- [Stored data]
· · · ·
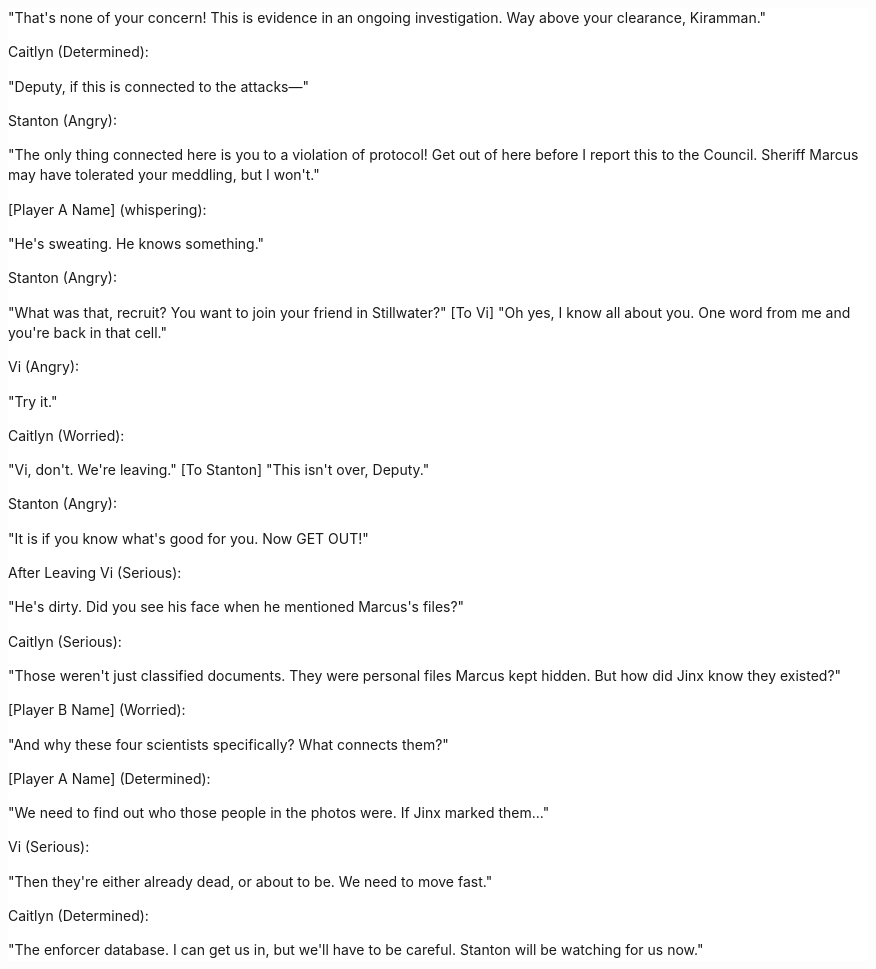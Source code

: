 "That's none of your concern! This is evidence in an ongoing investigation. Way above your clearance, Kiramman."

Caitlyn (Determined):

"Deputy, if this is connected to the attacks—"

Stanton (Angry):

"The only thing connected here is you to a violation of protocol! Get out of here before I report this to the Council. Sheriff Marcus may have tolerated your meddling, but I won't."

[Player A Name] (whispering):

"He's sweating. He knows something."

Stanton (Angry):

"What was that, recruit? You want to join your friend in Stillwater?"
[To Vi]
"Oh yes, I know all about you. One word from me and you're back in that cell."

Vi (Angry):

"Try it."

Caitlyn (Worried):

"Vi, don't. We're leaving."
[To Stanton]
"This isn't over, Deputy."

Stanton (Angry):

"It is if you know what's good for you. Now GET OUT!"

After Leaving
Vi (Serious):

"He's dirty. Did you see his face when he mentioned Marcus's files?"

Caitlyn (Serious):

"Those weren't just classified documents. They were personal files Marcus kept hidden. But how did Jinx know they existed?"

[Player B Name] (Worried):

"And why these four scientists specifically? What connects them?"

[Player A Name] (Determined):

"We need to find out who those people in the photos were. If Jinx marked them..."

Vi (Serious):

"Then they're either already dead, or about to be. We need to move fast."

Caitlyn (Determined):

"The enforcer database. I can get us in, but we'll have to be careful. Stanton will be watching for us now."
· · · ·
- [Work task] Among the lines of the records above, count those holding the string "need", and report only the number.

- [Completed exercise] 2